2021-06-20 22:20:33 INFO: Loading these models for language: en (English):
| Processor | Package   |
-------------------------
| tokenize  | combined  |
| pos       | combined  |
| lemma     | combined  |
| depparse  | combined  |
| ner       | ontonotes |

2021-06-20 22:20:33 INFO: Use device: cpu
2021-06-20 22:20:33 INFO: Loading: tokenize
2021-06-20 22:20:33 INFO: Loading: pos
2021-06-20 22:20:33 INFO: Loading: lemma
2021-06-20 22:20:33 INFO: Loading: depparse
2021-06-20 22:20:34 INFO: Loading: ner
2021-06-20 22:20:36 INFO: Done loading processors!


Run the stanza pipeline on the parsing corpus for each event dataset

In [9]:
event_name = 'greece'
event_df = read_event_df(event_name)
event_tagged_tweets = [en_nlp(tweet_batch) for tweet_batch in tqdm(list(event_df['parsing_corpus']))]
pickle_file(f'{event_name}_tagged_tweets',event_tagged_tweets)
pickle_file(f'{event_name}_tagged_tweets',event_tagged_tweets)

In [None]:
event_name = 'channel'
event_df = read_event_df(event_name)
event_tagged_tweets = [en_nlp(tweet_batch) for tweet_batch in tqdm(list(event_df['parsing_corpus']))]
pickle_file(f'{event_name}_tagged_tweets',event_tagged_tweets)
pickle_file(f'{event_name}_tagged_tweets',event_tagged_tweets)

In [None]:
event_name = 'tigray'
event_df = read_event_df(event_name)
event_tagged_tweets = [en_nlp(tweet_batch) for tweet_batch in tqdm(list(event_df['parsing_corpus']))]
pickle_file(f'{event_name}_tagged_tweets',event_tagged_tweets)
pickle_file(f'{event_name}_tagged_tweets',event_tagged_tweets)

In [8]:
event_name = 'rohingya'
event_df = read_event_df(event_name)
event_tagged_tweets = [en_nlp(tweet_batch) for tweet_batch in tqdm(list(event_df['parsing_corpus']))]
pickle_file(f'{event_name}_tagged_tweets',event_tagged_tweets)
pickle_file(f'{event_name}_tagged_tweets',event_tagged_tweets)

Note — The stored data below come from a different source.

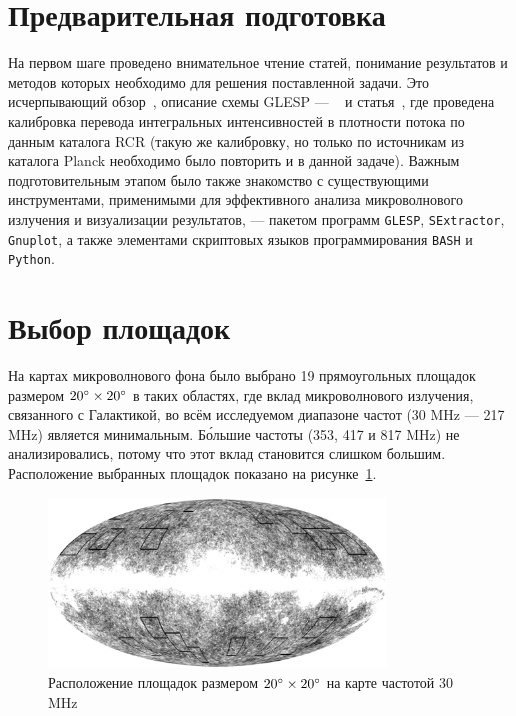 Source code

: \documentclass[12pt,a4paper]{extarticle}
\begin{document}
\section{Предварительная подготовка}
На первом шаге проведено внимательное чтение статей, понимание результатов и методов которых необходимо для решения поставленной задачи. Это исчерпывающий обзор~\cite{overview_Verkhodanov:2016}, описание схемы GLESP --- ~\cite{GLESP:2005} и статья~\cite{Verkhodanov_etal:2015}, где проведена калибровка перевода интегральных интенсивностей в плотности потока по данным каталога RCR (такую же калибровку, но только по источникам из каталога Planck необходимо было повторить и в данной задаче). Важным подготовительным этапом было также знакомство с существующими инструментами, применимыми для эффективного анализа микроволнового излучения и визуализации результатов, --- пакетом программ \texttt{GLESP}, \texttt{SExtractor}, \texttt{Gnuplot}, а также элементами скриптовых языков программирования \texttt{BASH} и \texttt{Python}. 

\section{Выбор площадок}
На картах микроволнового фона было выбрано 19 прямоугольных площадок размером $20\degree \times 20\degree$ в таких областях, где вклад микроволнового излучения, связанного с Галактикой, во всём исследуемом диапазоне частот (30 MHz --- 217 MHz) является минимальным. Б\'{о}льшие частоты (353, 417 и 817 MHz) не анализировались, потому что этот вклад становится слишком большим. Расположение выбранных площадок показано на рисунке~\ref{big_areas}.
	\begin{figure}[h!]
		\begin{center}
			\includegraphics[width=0.8\textwidth]{areas_030_wb}
			\caption{Расположение площадок размером $20\degree \times 20\degree$ на карте частотой 30 MHz}
			\label{big_areas}
		\end{center}
	\end{figure}
\end{document}
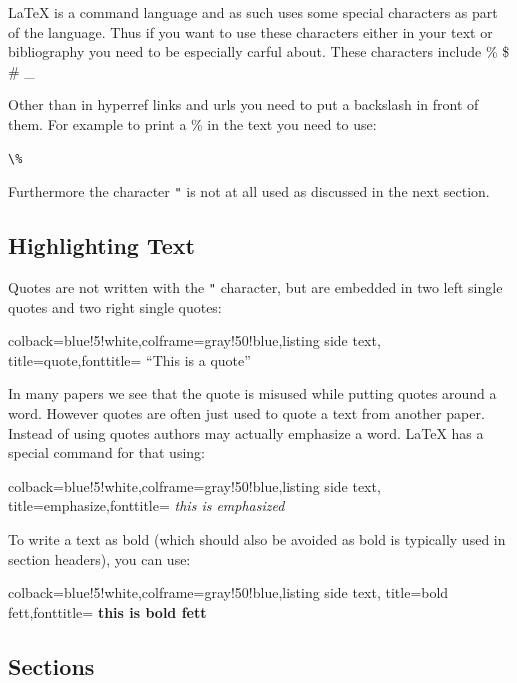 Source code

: LaTeX is a command language and as such uses some special characters as
part of the language. Thus if you want to use these characters either in
your text or bibliography you need to be especially carful about. These
characters include \% \$ \# \_

Other than in hyperref links and urls you need to put a backslash in
front of them. For example to print a \% in the text you need to use:

\begin{verbatim}
\%
\end{verbatim}

Furthermore the character \verb|"| is not at all used as discussed in the next
section.

\subsection{Highlighting Text}\label{highlighting-text}

Quotes are not written with the \verb|"| character, but are embedded in two
left single quotes and two right single quotes:



\begin{tcblisting}{colback=blue!5!white,colframe=gray!50!blue,listing side text,
  title=quote,fonttitle=\bfseries}
``This is a quote''
\end{tcblisting}



In many papers we see that the quote is misused while putting quotes
around a word. However quotes are often just used to quote a text from
another paper. Instead of using quotes authors may actually emphasize a
word. LaTeX has a special command for that using:

\begin{tcblisting}{colback=blue!5!white,colframe=gray!50!blue,listing side text,
  title=emphasize,fonttitle=\bfseries}
\textit{this is emphasized}
\end{tcblisting}

To write a text as bold (which should also be avoided as bold is
typically used in section headers), you can use:

\begin{tcblisting}{colback=blue!5!white,colframe=gray!50!blue,listing side text,
  title=bold fett,fonttitle=\bfseries}
{\bf this is bold fett}
\end{tcblisting}

\subsection{Sections}\label{sections}

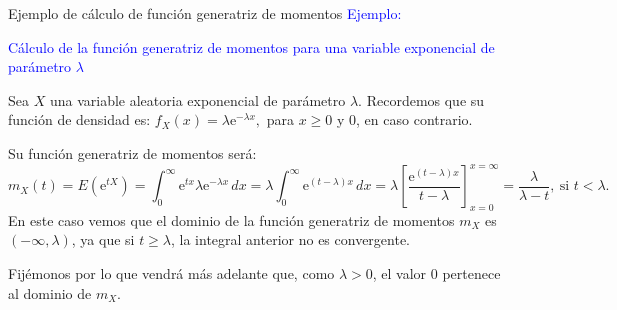 \documentclass[
  ignorenonframetext,
  aspectratio=169]{beamer}
\newcommand\blue[1]{\textcolor{blue}{#1}}
\begin{document}
\begin{frame}{Ejemplo de cálculo de función generatriz de momentos}
\protect\hypertarget{ejemplo-de-cuxe1lculo-de-funciuxf3n-generatriz-de-momentos-1}{}
\blue{Ejemplo:}

\blue{Cálculo de la función generatriz de momentos para una variable exponencial de parámetro $\lambda$}

Sea \(X\) una variable aleatoria exponencial de parámetro \(\lambda\).
Recordemos que su función de densidad es:
\(f_X(x)=\lambda \mathrm{e}^{-\lambda x},\) para \(x\geq 0\) y \(0\), en
caso contrario.

Su función generatriz de momentos será: \[
m_X (t)=E\left(\mathrm{e}^{tX}\right)=\int_0^\infty \mathrm{e}^{t x}\lambda \mathrm{e}^{-\lambda x}\, dx = \lambda \int_0^\infty\mathrm{e}^{(t-\lambda)x}\, dx = \lambda\left[\frac{\mathrm{e}^{(t-\lambda)x}}{t-\lambda}\right]_{x=0}^{x=\infty} = \frac{\lambda}{\lambda -t},\ \mbox{si } t<\lambda. 
\] En este caso vemos que el dominio de la función generatriz de
momentos \(m_X\) es \((-\infty,\lambda)\), ya que si \(t\geq \lambda\),
la integral anterior no es convergente.

Fijémonos por lo que vendrá más adelante que, como \(\lambda >0\), el
valor \(0\) pertenece al dominio de \(m_X\).
\end{frame}
\end{document}
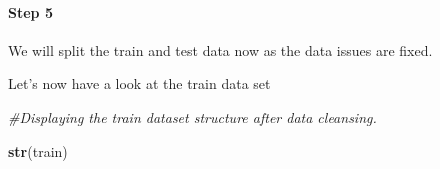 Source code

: \documentclass[]{article}
\newenvironment{Shaded}{\begin{snugshade}}{\end{snugshade}}
\newcommand{\KeywordTok}[1]{\textcolor[rgb]{0.13,0.29,0.53}{\textbf{#1}}}
\newcommand{\DecValTok}[1]{\textcolor[rgb]{0.00,0.00,0.81}{#1}}
\newcommand{\StringTok}[1]{\textcolor[rgb]{0.31,0.60,0.02}{#1}}
\newcommand{\CommentTok}[1]{\textcolor[rgb]{0.56,0.35,0.01}{\textit{#1}}}
\newcommand{\OperatorTok}[1]{\textcolor[rgb]{0.81,0.36,0.00}{\textbf{#1}}}
\newcommand{\NormalTok}[1]{#1}
\let\oldparagraph\paragraph
\renewcommand{\paragraph}[1]{\oldparagraph{#1}\mbox{}}
\begin{document}
\paragraph{Step 5}\label{step-5}

We will split the train and test data now as the data issues are fixed.

\begin{Shaded}
\end{Shaded}

Let's now have a look at the train data set

\begin{Shaded}
\begin{Highlighting}[]
\CommentTok{#Displaying the train dataset structure after data cleansing.}

\KeywordTok{str}\NormalTok{(train)}
\end{Highlighting}
\end{Shaded}
\end{document}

100%|██████████████████████████████████████████████████████████████████████████| 22966/22966 [4:58:17<00:00,  1.28it/s]


# 3. Entity alignment
## 3.1. Merging step 1

Pre-requisite files:

    - event_tagged_tweets = python object with tagged tweets
    
The first merging step is an overlap between extraction and alignment. First, we extract the entities from the tagged tweets objects. Next, we process them, remove the duplicates by counting their instances and store them in a data frame. The dataframe is sorted by frequency of the entities.


In [7]:
def get_tweet_tags(tagged_tweets):
    """
    Input: pre-tagged tweets
    Output: list of lists containing named entities
    """
    tweet_entities=[]
    excluded_tags = ['CARDINAL', 'DATE', 'QUANTITY', 'TIME', 'PERCENT', 'MONEY', 'ORDINAL']
    for tweet in tqdm(range(len(tagged_tweets))):
            tweet_ner= [ent.text for sent in tagged_tweets[tweet].sentences for ent in sent.ents if ent.type not in excluded_tags]
            tweet_entities.append(tweet_ner)
    return tweet_entities  

def get_ent_head(entity):
    if len(word_tokenize(entity))>1:
        entity_doc = en_nlp(entity)
        #the root of NP has value 0. Since head is only one and stored in a list, we pick item [0]
        return [word.text for tweet_ent in entity_doc.sentences for word in tweet_ent.words if word.head == 0][0]
    else:
        return entity

def process_entity(entity):
    # re.sub removes all non alpanumeric characters (and lower() lowercases)
    # " ".join and split removes the consecutive whitespaces created by replacing characters
    entity = re.sub('[^0-9a-zA-Z]+', ' ', entity.lower())
    return " ".join(entity.split())

def create_entities_df(tagged_tweets):
    
    event_entities = get_tweet_tags(tagged_tweets)
    
    list_of_entities = list()
    for tweet_entities in tqdm(event_entities):
        list_of_entities.append(tweet_entities)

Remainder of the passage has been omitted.